◆ TASK ITEM
Skip the pictures. Output only the lines below starting at the line with "Creating visualisation..." and ending at the line with "L'ensemble des auteurs", both ends included, exactly as they are.

[Document images with source code]
--- --- ---
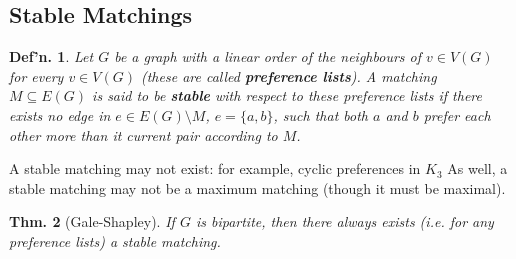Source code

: \documentclass[12pt, a4paper]{book}
\newtheorem{theorem}{Thm.}[section]
\newtheorem{definition}[theorem]{Def'n.}
\theoremstyle{nonumberplain}
\begin{document}
\subsection{Stable Matchings}
\begin{definition}
    Let $G$ be a graph with a linear order of the neighbours of $v\in V(G)$ for every $v\in V(G)$ (these are called \textbf{preference lists}).
    A matching $M\subseteq E(G)$ is said to be \textbf{stable} with respect to these preference lists if there exists no edge in $e\in E(G)\setminus M$, $e=\{a,b\}$, such that both $a$ and $b$ prefer each other more than it current pair according to $M$.
\end{definition}
A stable matching may not exist: for example, cyclic preferences in $K_3$
As well, a stable matching may not be a maximum matching (though it must be maximal).
\begin{center}
\end{center}
\begin{theorem}[Gale-Shapley]
    If $G$ is bipartite, then there always exists (i.e. for any preference lists) a stable matching.
\end{theorem}
\end{document}
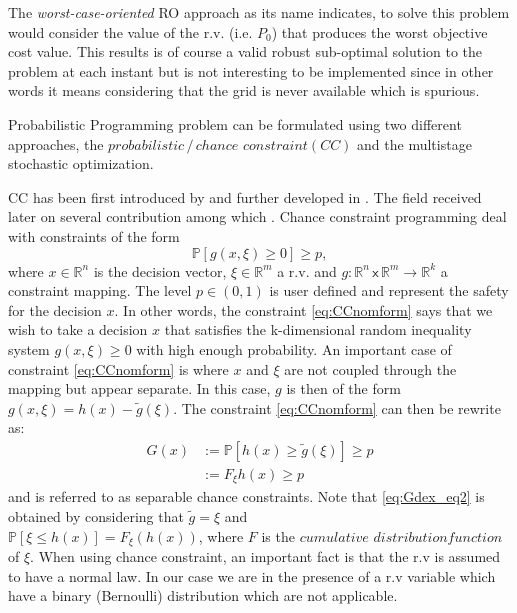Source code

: \documentclass{ifacconf}
\begin{document}
The \textit{worst-case-oriented} RO approach as its name indicates, to solve this problem would consider the value of the r.v. (i.e. $P_0$) that produces the worst objective cost value. This results is of course a valid robust sub-optimal solution to the problem at each instant but is not interesting to be implemented since in other words it means considering that the grid is never available which is spurious.
 
 Probabilistic Programming problem can be formulated using two different approaches, the $probabilistic\,/\,chance$  $constraint (CC)$ and  the multistage stochastic optimization.
  
 CC has been first introduced by \cite{AChWCo1958} and further developed in \cite{AChWCo1959,AChWCo1962,AchWCo1963}. The field received later on several contribution among which \cite{AnPre1970,Tsentai1988,APrBVi1998,RHenrion2002,RHenrion2007}. 
 Chance constraint programming deal with constraints of the form
 \begin{equation}\label{eq:CCnomform}
     \mathbb{P}[g(x,\xi)\geq 0]\geq p,
 \end{equation}
 where $x \in \mathbb{R}^n$ is the decision vector, $\xi \in \mathbb{R}^m$ a r.v. and  $g: \mathbb{R}^n \mathsf{\,x\,}\mathbb{R}^m \rightarrow \mathbb{R}^k$ a constraint mapping. The level $p \in (0,1)$ is user defined and represent the safety for the decision $x$. In other words, the constraint \eqref{eq:CCnomform} says that we wish to take a decision $x$ that satisfies the k-dimensional random inequality system $g(x,\xi)\geq 0 $ with high enough probability. An important case of constraint \eqref{eq:CCnomform} is where  $x$ and $\xi$ are not coupled through the mapping but appear separate. In this case, $g$ is then of the form $g(x,\xi) = h(x)− \widetilde{g}(\xi)$. The constraint \eqref{eq:CCnomform} can then be rewrite as:
 \begin{align}
     G(x)&:= \mathbb{P}[h(x) \geq \widetilde{g}(\xi)]\geq p \label{eq:Gdex_eq1}\\
         &:= F_\xi{h(x)}\geq p \label{eq:Gdex_eq2}
 \end{align}
 and is referred to as separable chance constraints. Note that \eqref{eq:Gdex_eq2} is \;\; obtained \; by \; considering  \;that \; $\widetilde{g} = \xi$ and \\  $\mathbb{P}[\xi \leq h(x)] = F_\xi(h(x))$, where $F$ is the $ cumulative$  $distribution function$ of $\xi$.
 When using chance constraint, an important fact is that the r.v  is assumed to have a normal law. In our case we are in the presence of a r.v variable which have a binary (Bernoulli) distribution which are not applicable.
\end{document}
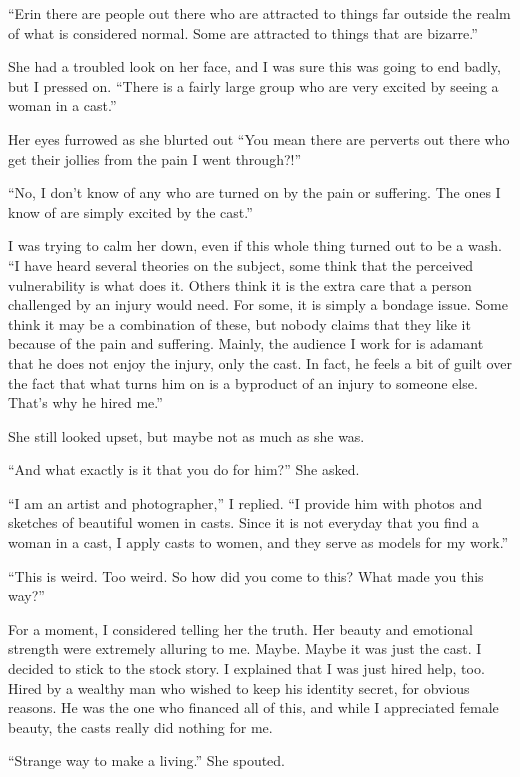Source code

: ``Erin there are people out there who are attracted to things far outside the realm of what
is considered normal. Some are attracted to things that are bizarre.''

She had a troubled look on her face, and I was sure this was going to end badly, but I
pressed on. ``There is a fairly large group who are very excited by seeing a woman in a cast.''

Her eyes furrowed as she blurted out ``You mean there are perverts out there who get their
jollies from the pain I went through?!''

``No, I don't know of any who are turned on by the pain or suffering. The ones I know of are
simply excited by the cast.''

I was trying to calm her down, even if this whole thing turned out to be a wash. ``I have
heard several theories on the subject, some think that the perceived vulnerability is what does
it. Others think it is the extra care that a person challenged by an injury would need. For
some, it is simply a bondage issue. Some think it may be a combination of these, but nobody
claims that they like it because of the pain and suffering. Mainly, the audience I work for is
adamant that he does not enjoy the injury, only the cast. In fact, he feels a bit of guilt over
the fact that what turns him on is a byproduct of an injury to someone else. That's why he hired
me.''

She still looked upset, but maybe not as much as she was.

``And what exactly is it that you do for him?'' She asked.

``I am an artist and photographer,'' I replied. ``I provide him with photos and sketches of
beautiful women in casts. Since it is not everyday that you find a woman in a cast, I apply
casts to women, and they serve as models for my work.''

``This is weird. Too weird. So how did you come to this? What made you this way?''

For a moment, I considered telling her the truth. Her beauty and emotional strength were
extremely alluring to me. Maybe. Maybe it was just the cast. I decided to stick to the stock
story. I explained that I was just hired help, too. Hired by a wealthy man who wished to keep
his identity secret, for obvious reasons. He was the one who financed all of this, and while I
appreciated female beauty, the casts really did nothing for me.

``Strange way to make a living.'' She spouted.

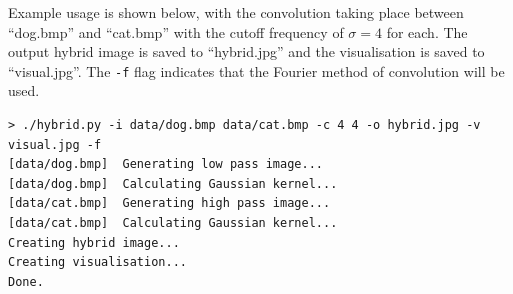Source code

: \documentclass[a4paper]{article}
\begin{document}
Example usage is shown below, with the convolution taking place between ``dog.bmp'' and ``cat.bmp'' with the cutoff frequency of $\sigma=4$ for each. The output hybrid image is saved to ``hybrid.jpg'' and the visualisation is saved to ``visual.jpg''. The \texttt{-f} flag indicates that the Fourier method of convolution will be used.

\begin{verbatim}
> ./hybrid.py -i data/dog.bmp data/cat.bmp -c 4 4 -o hybrid.jpg -v visual.jpg -f
[data/dog.bmp]	Generating low pass image...
[data/dog.bmp]	Calculating Gaussian kernel...
[data/cat.bmp]	Generating high pass image...
[data/cat.bmp]	Calculating Gaussian kernel...
Creating hybrid image...
Creating visualisation...
Done.
\end{verbatim}
\end{document}
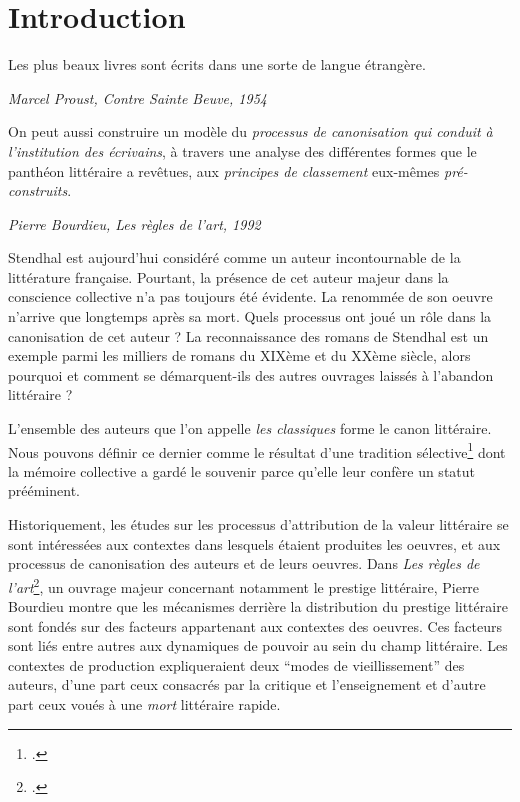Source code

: \part*{Introduction}

\vspace*{\fill}
\epigraph{Les plus beaux livres sont écrits dans une sorte de langue étrangère.}{\textit{Marcel Proust, Contre Sainte Beuve, 1954}}
\epigraph{On peut aussi construire un modèle du \textit{processus de canonisation qui conduit à l'institution des écrivains}, à travers une analyse des différentes formes que le panthéon littéraire a revêtues, aux \textit{principes de classement} eux-mêmes \textit{pré-construits}.}{\textit{Pierre Bourdieu, Les règles de l'art, 1992}}

\vfill\clearpage

Stendhal est aujourd'hui considéré comme un auteur incontournable de la littérature française. Pourtant, la présence de cet auteur majeur dans la conscience collective n'a pas toujours été évidente. La renommée de son oeuvre n'arrive que longtemps après sa mort. Quels processus ont joué un rôle dans la canonisation de cet auteur ? La reconnaissance des romans de Stendhal est un exemple parmi les milliers de romans du XIXème et du XXème siècle, alors pourquoi et comment se démarquent-ils des autres ouvrages laissés à l'abandon littéraire ? 

L'ensemble des auteurs que l'on appelle \textit{les classiques} forme le canon littéraire. Nous pouvons définir ce dernier comme le résultat d'une tradition sélective\footcites{pollock_differencing_1999} dont la mémoire collective a gardé le souvenir parce qu’elle leur confère un statut prééminent.


Historiquement, les études sur les processus d'attribution de la valeur littéraire se sont intéressées aux contextes dans lesquels étaient produites les oeuvres, et aux processus de canonisation des auteurs et de leurs oeuvres. Dans \textit{Les règles de l'art}\footcites{bourdieu_les_1992}, un ouvrage majeur concernant notamment le prestige littéraire, Pierre Bourdieu montre que les mécanismes derrière la distribution du prestige littéraire sont fondés sur des facteurs appartenant aux contextes des oeuvres. Ces facteurs sont liés entre autres aux dynamiques de pouvoir au sein du champ littéraire. Les contextes de production expliqueraient deux \enquote{modes de vieillissement} des auteurs, d'une part ceux consacrés par la critique et l'enseignement et d'autre part ceux voués à une \textit{mort} littéraire rapide.

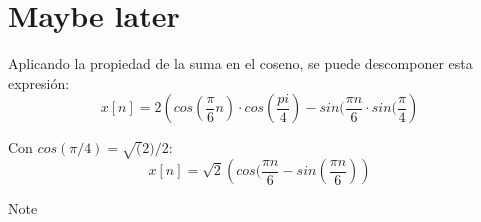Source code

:\newpage
\section{Maybe later}
		 Aplicando la propiedad de la suma en el coseno, se puede descomponer esta expresión:
		 \begin{equation*}
		 	x[n] = 2 \left ( cos(\frac{\pi}{6}n) \cdot cos(\frac{pi}{4}) - sin(\frac{\pi n}{6} \cdot sin(\frac{\pi}{4} \right)
		 \end{equation*}
		 
		 Con $cos(\pi/4) = \sqrt(2)/2$:
		 \begin{equation*}
		 	x[n] = \sqrt{2} \left( cos(\frac{\pi n }{6} - sin(\frac{\pi n}{6}) \right)
		 \end{equation*}		  
		
		Note 
		
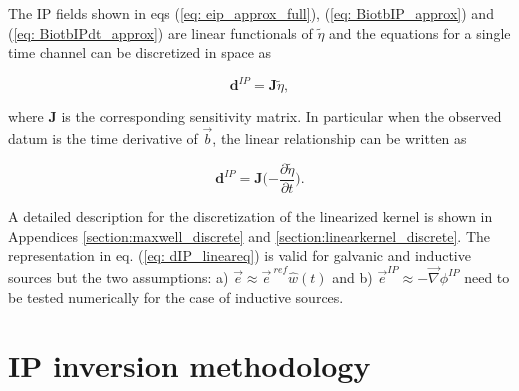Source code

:\documentclass[extra,mreferee]{gji}
\newcommand{\grad}{\vec \nabla}
\renewcommand {\b}  { {\vec b} }
\newcommand {\e}  { {\vec e} }
\newcommand{\peta}{\tilde{\eta}}
\newcommand{\eref}{\e^{\ ref}}
\begin{document}
The IP fields shown in eqs (\ref{eq: eip_approx_full}), (\ref{eq: BiotbIP_approx}) and (\ref{eq: BiotbIPdt_approx}) are linear functionals of $\peta$ and the equations for a single time channel can be discretized in space as
\begin{linenomath*}
\begin{equation}
  \mathbf{d}^{IP} = \mathbf{J}\peta,
  \label{eq: dIP_lineareq}
\end{equation}
\end{linenomath*}
where $\mathbf{J}$ is the corresponding sensitivity matrix. 
In particular when the observed datum is the time derivative of $\b$, the linear relationship can be written as 
\begin{linenomath*}
\begin{equation}
  \mathbf{d}^{IP} = \mathbf{J}(-\frac{\partial \peta}{\partial t}\Big).
  \label{eq: dIP_lineareq_dbdt}
\end{equation}
\end{linenomath*}
A detailed description for the discretization of the linearized kernel is shown in Appendices \ref{section:maxwell_discrete} and \ref{section:linearkernel_discrete}. 
The representation in eq. (\ref{eq: dIP_lineareq}) is valid for galvanic and inductive sources but the two assumptions: a) $\e \approx \eref \hat{w}(t)$ and b) $\e^{IP} \approx -\grad\phi^{IP}$ need to be tested numerically for the case of inductive sources. 


\section{IP inversion methodology}
\end{document}
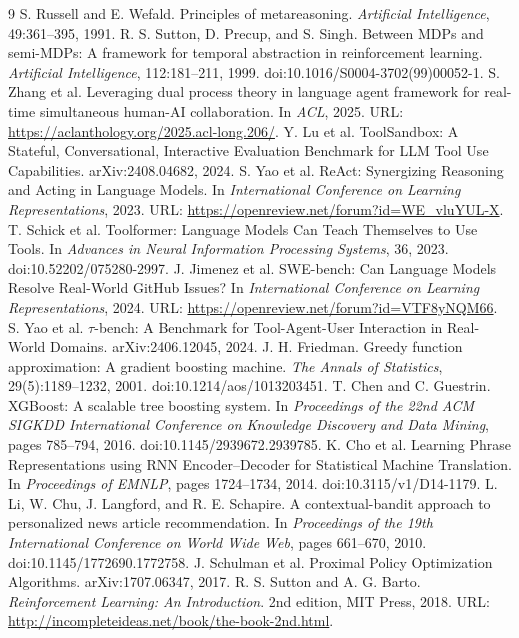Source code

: \documentclass[11pt]{article}
\begin{document}
\begin{thebibliography}{9}
 S. Russell and E. Wefald. Principles of metareasoning. \emph{Artificial Intelligence}, 49:361--395, 1991.
 R. S. Sutton, D. Precup, and S. Singh. Between MDPs and semi-MDPs: A framework for temporal abstraction in reinforcement learning. \emph{Artificial Intelligence}, 112:181--211, 1999. doi:10.1016/S0004-3702(99)00052-1.
 S. Zhang et al. Leveraging dual process theory in language agent framework for real-time simultaneous human-AI collaboration. In \emph{ACL}, 2025. URL: \url{https://aclanthology.org/2025.acl-long.206/}.
 Y. Lu et al. ToolSandbox: A Stateful, Conversational, Interactive Evaluation Benchmark for LLM Tool Use Capabilities. arXiv:2408.04682, 2024.
 S. Yao et al. ReAct: Synergizing Reasoning and Acting in Language Models. In \emph{International Conference on Learning Representations}, 2023. URL: \url{https://openreview.net/forum?id=WE_vluYUL-X}.
 T. Schick et al. Toolformer: Language Models Can Teach Themselves to Use Tools. In \emph{Advances in Neural Information Processing Systems}, 36, 2023. doi:10.52202/075280-2997.
 J. Jimenez et al. SWE-bench: Can Language Models Resolve Real-World GitHub Issues? In \emph{International Conference on Learning Representations}, 2024. URL: \url{https://openreview.net/forum?id=VTF8yNQM66}.
 S. Yao et al. $\tau$-bench: A Benchmark for Tool-Agent-User Interaction in Real-World Domains. arXiv:2406.12045, 2024.
 J. H. Friedman. Greedy function approximation: A gradient boosting machine. \emph{The Annals of Statistics}, 29(5):1189--1232, 2001. doi:10.1214/aos/1013203451.
 T. Chen and C. Guestrin. XGBoost: A scalable tree boosting system. In \emph{Proceedings of the 22nd ACM SIGKDD International Conference on Knowledge Discovery and Data Mining}, pages 785--794, 2016. doi:10.1145/2939672.2939785.
 K. Cho et al. Learning Phrase Representations using RNN Encoder--Decoder for Statistical Machine Translation. In \emph{Proceedings of EMNLP}, pages 1724--1734, 2014. doi:10.3115/v1/D14-1179.
 L. Li, W. Chu, J. Langford, and R. E. Schapire. A contextual-bandit approach to personalized news article recommendation. In \emph{Proceedings of the 19th International Conference on World Wide Web}, pages 661--670, 2010. doi:10.1145/1772690.1772758.
 J. Schulman et al. Proximal Policy Optimization Algorithms. arXiv:1707.06347, 2017.
 R. S. Sutton and A. G. Barto. \emph{Reinforcement Learning: An Introduction}. 2nd edition, MIT Press, 2018. URL: \url{http://incompleteideas.net/book/the-book-2nd.html}.

\end{thebibliography}
\end{document}
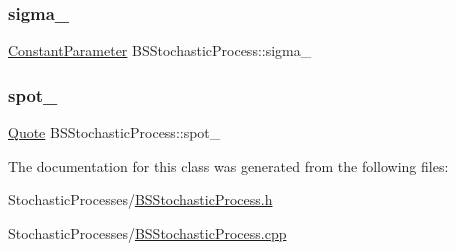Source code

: \hypertarget{class_b_s_stochastic_process_a4d1125a7ed9bd09380b10160ef4277d5}{}\label{class_b_s_stochastic_process_a4d1125a7ed9bd09380b10160ef4277d5} 
\subsubsection{\texorpdfstring{sigma\+\_\+}{sigma\_}}
{\footnotesize\ttfamily \hyperlink{class_constant_parameter}{Constant\+Parameter} B\+S\+Stochastic\+Process\+::sigma\+\_\+\hspace{0.3cm}{\ttfamily [private]}}

\hypertarget{class_b_s_stochastic_process_ab09ba6f304aa5cef5afb06652c98967d}{}\label{class_b_s_stochastic_process_ab09ba6f304aa5cef5afb06652c98967d} 
\subsubsection{\texorpdfstring{spot\+\_\+}{spot\_}}
{\footnotesize\ttfamily \hyperlink{_name_def_8h_a642a6c5fd87319d922637de0e0bb0305}{Quote} B\+S\+Stochastic\+Process\+::spot\+\_\+\hspace{0.3cm}{\ttfamily [private]}}



The documentation for this class was generated from the following files\+:\begin{DoxyCompactItemize}
\item 
Stochastic\+Processes/\hyperlink{_b_s_stochastic_process_8h}{B\+S\+Stochastic\+Process.\+h}\item 
Stochastic\+Processes/\hyperlink{_b_s_stochastic_process_8cpp}{B\+S\+Stochastic\+Process.\+cpp}\end{DoxyCompactItemize}
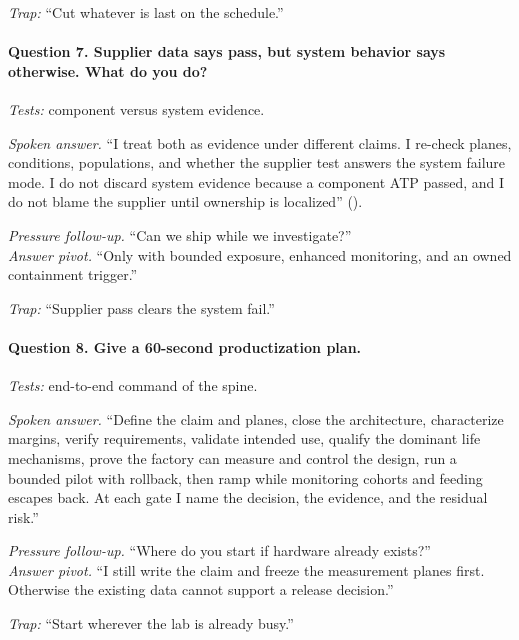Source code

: \textit{Trap:} ``Cut whatever is last on the schedule.''

\paragraph{Question 7. Supplier data says pass, but system behavior says
otherwise. What do you do?}
\textit{Tests:} component versus system evidence.

\textit{Spoken answer.}
``I treat both as evidence under different claims. I re-check planes,
conditions, populations, and whether the supplier test answers the system
failure mode. I do not discard system evidence because a component ATP passed,
and I do not blame the supplier until ownership is localized''
().

\textit{Pressure follow-up.} ``Can we ship while we investigate?''\\
\textit{Answer pivot.} ``Only with bounded exposure, enhanced monitoring, and
an owned containment trigger.''

\textit{Trap:} ``Supplier pass clears the system fail.''

\paragraph{Question 8. Give a 60-second productization plan.}
\textit{Tests:} end-to-end command of the spine.

\textit{Spoken answer.}
``Define the claim and planes, close the architecture, characterize margins,
verify requirements, validate intended use, qualify the dominant life
mechanisms, prove the factory can measure and control the design, run a
bounded pilot with rollback, then ramp while monitoring cohorts and feeding
escapes back. At each gate I name the decision, the evidence, and the residual
risk.''

\textit{Pressure follow-up.} ``Where do you start if hardware already exists?''\\
\textit{Answer pivot.} ``I still write the claim and freeze the measurement
planes first. Otherwise the existing data cannot support a release decision.''

\textit{Trap:} ``Start wherever the lab is already busy.''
--- --- ---
◆ ANSWER SECTION
Creating visualisation...
Done.
\end{verbatim}
\end{document}
Source code

: \part*{Introduction}

\vspace*{\fill}
\epigraph{Les plus beaux livres sont écrits dans une sorte de langue étrangère.}{\textit{Marcel Proust, Contre Sainte Beuve, 1954}}
\epigraph{On peut aussi construire un modèle du \textit{processus de canonisation qui conduit à l'institution des écrivains}, à travers une analyse des différentes formes que le panthéon littéraire a revêtues, aux \textit{principes de classement} eux-mêmes \textit{pré-construits}.}{\textit{Pierre Bourdieu, Les règles de l'art, 1992}}

\vfill\clearpage

Stendhal est aujourd'hui considéré comme un auteur incontournable de la littérature française. Pourtant, la présence de cet auteur majeur dans la conscience collective n'a pas toujours été évidente. La renommée de son oeuvre n'arrive que longtemps après sa mort. Quels processus ont joué un rôle dans la canonisation de cet auteur ? La reconnaissance des romans de Stendhal est un exemple parmi les milliers de romans du XIXème et du XXème siècle, alors pourquoi et comment se démarquent-ils des autres ouvrages laissés à l'abandon littéraire ? 

L'ensemble des auteurs que l'on appelle \textit{les classiques} forme le canon littéraire. Nous pouvons définir ce dernier comme le résultat d'une tradition sélective\footcites{pollock_differencing_1999} dont la mémoire collective a gardé le souvenir parce qu’elle leur confère un statut prééminent.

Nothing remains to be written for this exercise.